Senin, 26 Juli 2010

, , , , ,

Rhapsody in Pelatnas (VIII)

Salam, Pembaca!

Yang kedelapan... =='
Makasih banyak buat yang udah nungguin kelanjutan fanfiction ini. ^^
Lagi-lagi waktu bikin fanfict ini saya dengerin lagu, tapi bukan Jessica Simpson. Saya memang mendengarkan Jessica sebelum menulis ini, menyanyikan I Don't Want To Care versi saya (bergumam nggak jelas yang penting sesuai pendengaran saya) berduet dengan Jessica, tapi waktu mau nulis saya ganti dengan kaset NIDJI >>breakthru' English Version. Oooh, saya suka sekali lagu Heaven yang di-remix. XD
Happy reading! :))


>>
Febe yang pertama kali mencairkan suasana. "Eh, udah pada mulai, nih?" tanyanya, masuk ke ruang makan, diikuti Alvent dan yang lain.

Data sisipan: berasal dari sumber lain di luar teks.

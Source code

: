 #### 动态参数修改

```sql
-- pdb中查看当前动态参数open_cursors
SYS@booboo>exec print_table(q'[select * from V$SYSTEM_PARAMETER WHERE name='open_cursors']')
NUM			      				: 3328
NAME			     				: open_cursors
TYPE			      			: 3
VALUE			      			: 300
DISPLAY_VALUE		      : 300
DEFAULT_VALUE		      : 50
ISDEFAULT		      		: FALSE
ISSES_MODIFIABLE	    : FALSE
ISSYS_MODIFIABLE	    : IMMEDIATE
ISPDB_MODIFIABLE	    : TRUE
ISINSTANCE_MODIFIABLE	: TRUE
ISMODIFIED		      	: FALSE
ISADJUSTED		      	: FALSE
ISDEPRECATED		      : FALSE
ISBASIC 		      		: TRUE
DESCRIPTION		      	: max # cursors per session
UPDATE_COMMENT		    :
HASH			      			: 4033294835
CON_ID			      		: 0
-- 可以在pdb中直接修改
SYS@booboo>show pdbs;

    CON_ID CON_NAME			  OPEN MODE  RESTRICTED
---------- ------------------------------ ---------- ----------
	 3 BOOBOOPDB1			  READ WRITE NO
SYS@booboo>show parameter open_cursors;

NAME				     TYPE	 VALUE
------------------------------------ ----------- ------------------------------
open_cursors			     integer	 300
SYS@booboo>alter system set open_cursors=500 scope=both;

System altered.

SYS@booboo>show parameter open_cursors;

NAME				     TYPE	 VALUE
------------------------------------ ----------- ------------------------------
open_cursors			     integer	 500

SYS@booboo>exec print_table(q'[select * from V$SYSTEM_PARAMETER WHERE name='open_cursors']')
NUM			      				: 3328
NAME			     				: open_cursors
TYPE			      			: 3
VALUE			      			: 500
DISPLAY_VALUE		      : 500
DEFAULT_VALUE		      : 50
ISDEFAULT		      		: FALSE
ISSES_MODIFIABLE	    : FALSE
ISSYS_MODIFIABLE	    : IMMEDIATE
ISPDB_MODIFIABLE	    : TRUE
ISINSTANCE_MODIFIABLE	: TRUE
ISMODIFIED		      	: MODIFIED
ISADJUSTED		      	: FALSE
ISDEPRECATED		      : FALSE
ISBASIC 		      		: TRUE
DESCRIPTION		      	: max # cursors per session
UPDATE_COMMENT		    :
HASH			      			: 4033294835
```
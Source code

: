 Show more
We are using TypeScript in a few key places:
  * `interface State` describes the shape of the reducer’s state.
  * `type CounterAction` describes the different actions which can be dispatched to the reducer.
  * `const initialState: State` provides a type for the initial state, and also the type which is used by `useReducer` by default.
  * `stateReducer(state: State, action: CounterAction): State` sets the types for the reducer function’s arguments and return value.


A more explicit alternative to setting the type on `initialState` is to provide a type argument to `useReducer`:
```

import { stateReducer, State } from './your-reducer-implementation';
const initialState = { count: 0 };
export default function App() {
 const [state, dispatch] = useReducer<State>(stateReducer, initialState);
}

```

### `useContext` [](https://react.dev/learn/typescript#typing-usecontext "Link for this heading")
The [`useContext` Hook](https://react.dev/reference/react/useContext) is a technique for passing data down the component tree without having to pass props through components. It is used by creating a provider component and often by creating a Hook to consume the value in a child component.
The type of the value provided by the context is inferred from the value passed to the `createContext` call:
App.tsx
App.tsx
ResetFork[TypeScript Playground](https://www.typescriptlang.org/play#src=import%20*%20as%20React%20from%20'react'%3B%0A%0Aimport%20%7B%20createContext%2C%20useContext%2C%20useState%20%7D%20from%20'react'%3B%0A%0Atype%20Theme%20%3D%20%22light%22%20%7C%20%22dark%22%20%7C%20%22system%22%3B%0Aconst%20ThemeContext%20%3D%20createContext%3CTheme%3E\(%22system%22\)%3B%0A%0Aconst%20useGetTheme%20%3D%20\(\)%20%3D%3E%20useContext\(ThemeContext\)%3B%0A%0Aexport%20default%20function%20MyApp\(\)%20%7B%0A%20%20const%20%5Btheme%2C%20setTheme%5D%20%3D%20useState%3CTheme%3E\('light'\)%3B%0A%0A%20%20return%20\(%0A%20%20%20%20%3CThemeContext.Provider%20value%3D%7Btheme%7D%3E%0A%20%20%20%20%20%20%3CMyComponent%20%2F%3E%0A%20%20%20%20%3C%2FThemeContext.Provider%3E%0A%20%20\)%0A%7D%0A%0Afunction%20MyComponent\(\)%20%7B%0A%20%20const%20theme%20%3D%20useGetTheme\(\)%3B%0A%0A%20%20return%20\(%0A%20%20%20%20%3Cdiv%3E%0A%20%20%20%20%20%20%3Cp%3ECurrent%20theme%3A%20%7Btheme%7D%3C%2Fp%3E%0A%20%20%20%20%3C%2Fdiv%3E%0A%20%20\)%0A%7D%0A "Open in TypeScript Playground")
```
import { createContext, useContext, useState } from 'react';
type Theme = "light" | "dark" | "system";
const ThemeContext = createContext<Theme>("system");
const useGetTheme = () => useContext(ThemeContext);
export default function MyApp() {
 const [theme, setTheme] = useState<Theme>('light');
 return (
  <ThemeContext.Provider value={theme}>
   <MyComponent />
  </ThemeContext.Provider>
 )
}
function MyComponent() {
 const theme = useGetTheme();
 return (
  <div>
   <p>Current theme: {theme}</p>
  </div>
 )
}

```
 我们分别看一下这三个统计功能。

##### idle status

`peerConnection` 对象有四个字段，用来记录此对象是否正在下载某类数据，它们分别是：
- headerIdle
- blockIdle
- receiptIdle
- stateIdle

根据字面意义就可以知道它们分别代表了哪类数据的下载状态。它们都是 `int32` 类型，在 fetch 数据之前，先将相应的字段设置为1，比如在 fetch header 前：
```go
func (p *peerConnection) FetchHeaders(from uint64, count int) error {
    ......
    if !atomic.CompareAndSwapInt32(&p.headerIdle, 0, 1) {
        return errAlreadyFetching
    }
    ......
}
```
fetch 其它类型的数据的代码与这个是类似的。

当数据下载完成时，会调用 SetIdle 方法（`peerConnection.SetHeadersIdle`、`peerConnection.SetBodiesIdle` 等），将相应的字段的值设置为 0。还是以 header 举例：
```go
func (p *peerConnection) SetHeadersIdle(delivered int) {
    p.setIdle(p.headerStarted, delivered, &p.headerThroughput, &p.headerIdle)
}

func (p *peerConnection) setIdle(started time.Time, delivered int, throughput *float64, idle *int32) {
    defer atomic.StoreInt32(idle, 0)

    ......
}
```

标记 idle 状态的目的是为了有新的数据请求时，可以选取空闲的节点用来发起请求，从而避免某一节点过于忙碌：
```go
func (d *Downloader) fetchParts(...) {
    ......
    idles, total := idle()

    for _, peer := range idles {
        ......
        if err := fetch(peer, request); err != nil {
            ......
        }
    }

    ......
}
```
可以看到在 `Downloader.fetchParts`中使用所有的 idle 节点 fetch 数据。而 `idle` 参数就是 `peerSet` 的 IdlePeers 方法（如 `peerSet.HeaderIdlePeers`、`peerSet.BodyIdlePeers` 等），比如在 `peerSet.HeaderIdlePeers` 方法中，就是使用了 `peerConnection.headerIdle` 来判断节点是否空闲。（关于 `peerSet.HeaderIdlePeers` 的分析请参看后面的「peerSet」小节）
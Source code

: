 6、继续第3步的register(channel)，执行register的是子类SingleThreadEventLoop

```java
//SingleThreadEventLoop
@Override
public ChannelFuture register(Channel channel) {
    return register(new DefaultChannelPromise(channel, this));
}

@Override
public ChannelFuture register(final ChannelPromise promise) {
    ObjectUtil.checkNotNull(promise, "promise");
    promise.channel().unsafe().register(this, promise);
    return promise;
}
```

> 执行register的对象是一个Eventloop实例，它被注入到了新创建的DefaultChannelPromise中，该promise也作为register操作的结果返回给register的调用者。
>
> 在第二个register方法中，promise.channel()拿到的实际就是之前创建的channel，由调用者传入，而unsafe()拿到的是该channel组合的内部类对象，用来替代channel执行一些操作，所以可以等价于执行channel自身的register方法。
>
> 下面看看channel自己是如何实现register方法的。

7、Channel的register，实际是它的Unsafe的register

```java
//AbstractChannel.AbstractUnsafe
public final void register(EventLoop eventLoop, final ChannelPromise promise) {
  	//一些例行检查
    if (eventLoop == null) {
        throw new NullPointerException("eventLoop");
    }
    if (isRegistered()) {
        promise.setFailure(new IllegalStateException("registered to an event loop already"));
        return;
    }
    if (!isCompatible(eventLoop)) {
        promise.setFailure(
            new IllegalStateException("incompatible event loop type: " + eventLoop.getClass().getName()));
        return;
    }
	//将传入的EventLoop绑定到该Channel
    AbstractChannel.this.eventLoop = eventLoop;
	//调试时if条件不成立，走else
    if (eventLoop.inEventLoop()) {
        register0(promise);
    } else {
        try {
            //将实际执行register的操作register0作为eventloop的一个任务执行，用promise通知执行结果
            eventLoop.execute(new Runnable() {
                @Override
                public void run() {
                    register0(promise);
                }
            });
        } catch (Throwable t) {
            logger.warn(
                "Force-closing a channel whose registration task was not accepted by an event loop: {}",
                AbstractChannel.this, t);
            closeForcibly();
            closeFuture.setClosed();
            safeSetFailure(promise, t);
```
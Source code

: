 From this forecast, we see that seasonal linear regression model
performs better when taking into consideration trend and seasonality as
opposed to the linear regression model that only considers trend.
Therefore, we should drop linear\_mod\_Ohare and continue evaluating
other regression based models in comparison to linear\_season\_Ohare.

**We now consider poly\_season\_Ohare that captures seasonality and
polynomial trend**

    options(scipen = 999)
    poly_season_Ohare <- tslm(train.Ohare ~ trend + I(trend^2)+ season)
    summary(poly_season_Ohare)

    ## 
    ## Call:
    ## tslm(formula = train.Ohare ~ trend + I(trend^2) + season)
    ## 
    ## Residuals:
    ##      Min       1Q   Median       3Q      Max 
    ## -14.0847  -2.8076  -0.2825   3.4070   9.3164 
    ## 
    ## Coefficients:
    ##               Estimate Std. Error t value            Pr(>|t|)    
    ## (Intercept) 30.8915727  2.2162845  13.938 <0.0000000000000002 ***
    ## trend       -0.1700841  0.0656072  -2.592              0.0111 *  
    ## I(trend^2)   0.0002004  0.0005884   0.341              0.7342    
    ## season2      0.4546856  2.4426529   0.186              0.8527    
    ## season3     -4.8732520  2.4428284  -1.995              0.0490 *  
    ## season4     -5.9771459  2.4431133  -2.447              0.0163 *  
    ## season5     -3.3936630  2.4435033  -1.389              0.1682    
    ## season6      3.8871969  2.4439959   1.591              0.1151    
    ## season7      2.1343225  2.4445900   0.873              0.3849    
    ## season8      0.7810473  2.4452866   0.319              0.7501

Lalu keadaan pun kembali normal. Tina menggiring Sonya ke meja yang jauh dari para senior agar mereka bebas bicara.

"Mau makan apa?" tanya Tina pada Sonya.

Sonya menggeleng pelan. Aneh juga, padahal tadi dia yang begitu semangat menghibur kedua sahabatnya yang sedang patah hati, sekarang dia mendadak bad mood.

"Sama denganku saja, ya," Randy memutuskan. Sonya tidak menjawab.

Randy dan Tina beriringan menuju counter makanan dan mengambilkan makanan untuk Sonya, ditambah teh hangat. Sebisa mungkin Randy menghindari kasus tanpa-sengaja-terlihat oleh Greysia.

"Ini, minum saja dulu," gumam Tina, menyodorkan secangkir teh ke depan Sonya.

Randy mengunyah nasi gorengnya. "Dengar, Sonya, Kak Simon cuma bilang 'nggak tahu' dan 'kayaknya', bukan iya..."

"Tapi itu kan berarti iya. Kalau Kak Simon nggak naksir sama Kak Maria, Kak Simon akan bilang 'nggak'," tukas Sonya.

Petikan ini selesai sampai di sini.